Job Title: Site Reliability Engineer (SRE)
Primary Skill: Site Reliability Engineering
Location: Mississauga, ON
Job Type: Full-Time (Hybrid)
Job Description:
We are seeking a skilled Site Reliability Engineer (SRE) to ensure the reliability, scalability, and performance of critical systems and applications. The candidate will work closely with development and operations teams to automate processes, monitor system health, and improve system resilience.
Key Responsibilities:
Maintain and improve system reliability, availability, and performance.
Implement monitoring, alerting, and incident response processes.
Automate infrastructure and operational tasks using scripting and DevOps tools.
Collaborate with development teams to ensure scalable and reliable system design.
Manage CI/CD pipelines and deployment processes.
Perform root cause analysis and implement solutions to prevent recurring incidents.
Support cloud infrastructure and containerized environments.
Document system architecture, procedures, and operational practices.
Required Skills & Qualifications:
Experience in Site Reliability Engineering or DevOps roles.
Strong knowledge of Linux systems and cloud platforms (AWS, Azure, or GCP).
Experience with monitoring tools such as Prometheus, Grafana, or similar.

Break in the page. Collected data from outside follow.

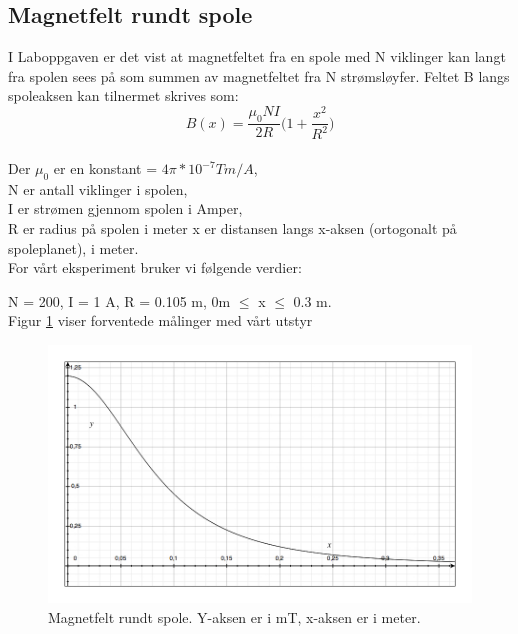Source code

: \documentclass[12pt,norsk,a4paper]{article}
\begin{document}
\subsection{Magnetfelt rundt spole}
I Laboppgaven er det vist at magnetfeltet fra en spole med N viklinger kan langt fra spolen sees på som summen av magnetfeltet fra N strømsløyfer. Feltet B langs spoleaksen kan tilnermet skrives som:\\


\begin{equation}
    \label{eq:magnetfelt-spole}
    B(x) = \frac{\mu_0 N I}{2R} \Bigg(1 + \frac{x^2}{R^2} \Bigg) 
\end{equation}
\\
Der $\mu_0$ er en konstant = $4\pi * 10^{-7} Tm/A$, \\
N er antall viklinger i spolen,\\
I er strømen gjennom spolen i Amper,\\
R er radius på spolen i meter
x er distansen langs x-aksen (ortogonalt på spoleplanet), i meter.\\
For vårt eksperiment bruker vi følgende verdier:

N = 200, I = 1 A, R = 0.105 m,  0m $\le$ x $\le$ 0.3 m.\\
Figur \ref{fig:ideellgraf} viser forventede målinger med vårt utstyr


\begin{figure}[H]
\includegraphics[scale=0.5]{labrapport-teoridel-ligning1.jpg}
\caption{Magnetfelt rundt spole. Y-aksen er i mT, x-aksen er i meter.}
\label{fig:ideellgraf}
\end{figure}
\end{document}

Knowledge of containerization technologies like Docker and Kubernetes.
Proficiency in scripting languages such as Python, Bash, or Go.
Strong troubleshooting and problem-solving skills.
Preferred Qualifications:
Experience with infrastructure as code (Terraform, Ansible, or similar).
Knowledge of CI/CD tools such as Jenkins, GitHub Actions, or GitLab CI.
Familiarity with microservices architecture and distributed systems.